Archive for November, 2010

Administrative Reforms – The reality byte

November 16, 2010

President, Punjab State IAS Officers' Association

*(Sarvesh Kaushal is the President of Punjab State IAS Officers’ Association) 

 

Friends, if we do not deliver, we shall perish.

For saving us as a class from virtual redundancy and eventual extinction from the overall scheme of governance, we need to focus upon quantum and quality of citizen service delivery. The day has come when instead of looking at the peripherals in the name of administrative reform, we focus upon the fundamental structural issues affecting the citizen services adversely.

We need to remedy the virtual collapse of the state civil and allied services due to the failure to carry out regular yearly recruitments has crippled and paralysed civil administration and service delivery to the citizens. The backbone of the civil administration stands broken. 

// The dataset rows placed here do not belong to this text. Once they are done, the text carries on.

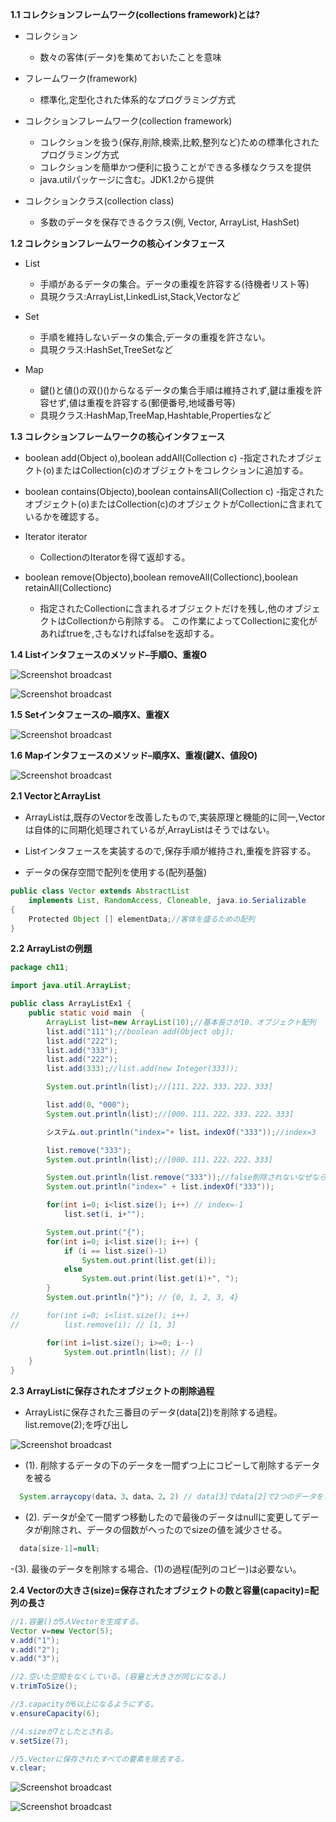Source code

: **1.1 コレクションフレームワーク(collections framework)とは?**     

- コレクション
  - 数々の客体(データ)を集めておいたことを意味    

- フレームワーク(framework)
  - 標準化,定型化された体系的なプログラミング方式    

- コレクションフレームワーク(collection framework)
  - コレクションを扱う(保存,削除,検索,比較,整列など)ための標準化されたプログラミング方式
  - コレクションを簡単かつ便利に扱うことができる多様なクラスを提供
  - java.utilパッケージに含む。JDK1.2から提供    

- コレクションクラス(collection class)
  - 多数のデータを保存できるクラス(例, Vector, ArrayList, HashSet)     

**1.2 コレクションフレームワークの核心インタフェース**    

- List
  - 手順があるデータの集合。データの重複を許容する(待機者リスト等)
  - 具現クラス:ArrayList,LinkedList,Stack,Vectorなど      

- Set
  - 手順を維持しないデータの集合,データの重複を許さない。
  - 具現クラス:HashSet,TreeSetなど      

- Map
  - 鍵()と値()の双()()からなるデータの集合手順は維持されず,鍵は重複を許容せず,値は重複を許容する(郵便番号,地域番号等)
  - 具現クラス:HashMap,TreeMap,Hashtable,Propertiesなど     

**1.3 コレクションフレームワークの核心インタフェース**      

- boolean add(Object o),boolean addAll(Collection c)
  -指定されたオブジェクト(o)またはCollection(c)のオブジェクトをコレクションに追加する。    

- boolean contains(Objecto),boolean containsAll(Collection c)
  -指定されたオブジェクト(o)またはCollection(c)のオブジェクトがCollectionに含まれているかを確認する。    

- Iterator iterator
  - CollectionのIteratorを得て返却する。     

- boolean remove(Objecto),boolean removeAll(Collectionc),boolean retainAll(Collectionc)
  - 指定されたCollectionに含まれるオブジェクトだけを残し,他のオブジェクトはCollectionから削除する。 この作業によってCollectionに変化があればtrueを,さもなければfalseを返却する。       

**1.4 Listインタフェースのメソッド–手順O、重複O**        

![Screenshot broadcast](https://raw.githubusercontent.com/Bullishman/bullishman.github.io/master/static/img/_posts/%E3%82%B3%E3%83%AC%E3%82%AF%E3%82%B7%E3%83%A7%E3%83%B3%E3%83%95%E3%83%AC%E3%83%BC%E3%83%A0%E3%83%AF%E3%83%BC%E3%82%AF/1.png "Screenshot broadcast")               

![Screenshot broadcast](https://raw.githubusercontent.com/Bullishman/bullishman.github.io/master/static/img/_posts/%E3%82%B3%E3%83%AC%E3%82%AF%E3%82%B7%E3%83%A7%E3%83%B3%E3%83%95%E3%83%AC%E3%83%BC%E3%83%A0%E3%83%AF%E3%83%BC%E3%82%AF/2.png "Screenshot broadcast")               


**1.5 Setインタフェースの–順序X、重複X**           

![Screenshot broadcast](https://raw.githubusercontent.com/Bullishman/bullishman.github.io/master/static/img/_posts/%E3%82%B3%E3%83%AC%E3%82%AF%E3%82%B7%E3%83%A7%E3%83%B3%E3%83%95%E3%83%AC%E3%83%BC%E3%83%A0%E3%83%AF%E3%83%BC%E3%82%AF/3.png "Screenshot broadcast")            

**1.6 Mapインタフェースのメソッド–順序X、重複(鍵X、値段O)**        

![Screenshot broadcast](https://raw.githubusercontent.com/Bullishman/bullishman.github.io/master/static/img/_posts/%E3%82%B3%E3%83%AC%E3%82%AF%E3%82%B7%E3%83%A7%E3%83%B3%E3%83%95%E3%83%AC%E3%83%BC%E3%83%A0%E3%83%AF%E3%83%BC%E3%82%AF/4.png "Screenshot broadcast")         


**2.1 VectorとArrayList**        

- ArrayListは,既存のVectorを改善したもので,実装原理と機能的に同一,Vectorは自体的に同期化処理されているが,ArrayListはそうではない。      

- Listインタフェースを実装するので,保存手順が維持され,重複を許容する。    

- データの保存空間で配列を使用する(配列基盤)      

```java
public class Vector extends AbstractList
	implements List, RandomAccess, Cloneable, java.io.Serializable
{
	Protected Object [] elementData;//客体を盛るための配列
}
```

**2.2 ArrayListの例題**      

```java
package ch11;

import java.util.ArrayList;

public class ArrayListEx1 {
	public static void main  {
		ArrayList list=new ArrayList(10);//基本長さが10、オブジェクト配列
		list.add("111");//boolean add(Object obj);
		list.add("222");
		list.add("333");
		list.add("222");
		list.add(333);//list.add(new Integer(333));

		System.out.println(list);//[111、222、333、222、333]

		list.add(0、"000");
		System.out.println(list);//[000、111、222、333、222、333]

		システム.out.println("index="+ list。indexOf("333"));//index=3

		list.remove("333");
		System.out.println(list);//[000、111、222、222、333]

		System.out.println(list.remove("333"));//false削除されないなぜなら、4番は数タイプだからだ。
		System.out.println("index=" + list.indexOf("333"));

		for(int i=0; i<list.size(); i++) // index=-1
			list.set(i, i+"");

		System.out.print("{");
		for(int i=0; i<list.size(); i++) {
			if (i == list.size()-1)
				System.out.print(list.get(i));
			else
				System.out.print(list.get(i)+", ");			
		}
		System.out.println("}"); // {0, 1, 2, 3, 4}

//		for(int i=0; i<list.size(); i++)
//			list.remove(i); // [1, 3]

		for(int i=list.size(); i>=0; i--)
			System.out.println(list); // []
	}
}
```      


**2.3 ArrayListに保存されたオブジェクトの削除過程**       

- ArrayListに保存された三番目のデータ(data[2])を削除する過程。 list.remove(2);を呼び出し     

![Screenshot broadcast](https://raw.githubusercontent.com/Bullishman/bullishman.github.io/master/static/img/_posts/%E3%82%B3%E3%83%AC%E3%82%AF%E3%82%B7%E3%83%A7%E3%83%B3%E3%83%95%E3%83%AC%E3%83%BC%E3%83%A0%E3%83%AF%E3%83%BC%E3%82%AF/5.png "Screenshot broadcast")      

  - (1). 削除するデータの下のデータを一間ずつ上にコピーして削除するデータを被る     
```java
  System.arraycopy(data、3、data、2、2) // data[3]でdata[2]で2つのデータをコピーしという意味だ
```

  - (2). データが全て一間ずつ移動したので最後のデータはnullに変更してデータが削除され、データの個数がへったのでsizeの値を減少させる。     
```java
  data[size-1]=null;
```

  -(3). 最後のデータを削除する場合、(1)の過程(配列のコピー)は必要ない。   

**2.4 Vectorの大きさ(size)=保存されたオブジェクトの数と容量(capacity)=配列の長さ**   

```java
//1.容量()が5人Vectorを生成する。
Vector v=new Vector(5);
v.add("1");
v.add("2");
v.add("3");

//2.空いた空間をなくしている。(容量と大きさが同じになる。)
v.trimToSize();

//3.capacityが6以上になるようにする。
v.ensureCapacity(6);

//4.sizeが7としたとされる。
v.setSize(7);

//5.Vectorに保存されたすべての要素を除去する。
v.clear;
```

![Screenshot broadcast](https://raw.githubusercontent.com/Bullishman/bullishman.github.io/master/static/img/_posts/%E3%82%B3%E3%83%AC%E3%82%AF%E3%82%B7%E3%83%A7%E3%83%B3%E3%83%95%E3%83%AC%E3%83%BC%E3%83%A0%E3%83%AF%E3%83%BC%E3%82%AF/6.png "Screenshot broadcast")    

![Screenshot broadcast](https://raw.githubusercontent.com/Bullishman/bullishman.github.io/master/static/img/_posts/%E3%82%B3%E3%83%AC%E3%82%AF%E3%82%B7%E3%83%A7%E3%83%B3%E3%83%95%E3%83%AC%E3%83%BC%E3%83%A0%E3%83%AF%E3%83%BC%E3%82%AF/7.png "Screenshot broadcast")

We have one state civil service officer manning upto even half a dozen posts with additional charges. We also have the key functionaries, performing executive and quasi-judicial functions, employed on temporary contracts, because we have not been able to carry out the recruitment process as a regular annual function.

The same is true of the Secretariat Administration, where administrative branches have large number of crippling vacancies, branch officers are being forced to handle multiple charges.

We also need to rationalise the deployment of our personnel. Even amongst the existing cadre officers, the distribution of assignments is so lop-sided that some of them have two or three departments to run at the same time, while a large number of eligible officers are made to idle.

We need to ensure fresh induction in the second and third tier of civil administration. At present, our aging manpower is without the essential blend of youth.

We need to focus upon Education, may it be school or higher education, or medical or technical education, where large number of key posts are vacant, there are no regular heads of many institutions, there are no timely promotions, and there are kinked wage structures with personnel engaged in the same or identical tasks have totally different wage structure and job security. The same could also be true of other social sector departments.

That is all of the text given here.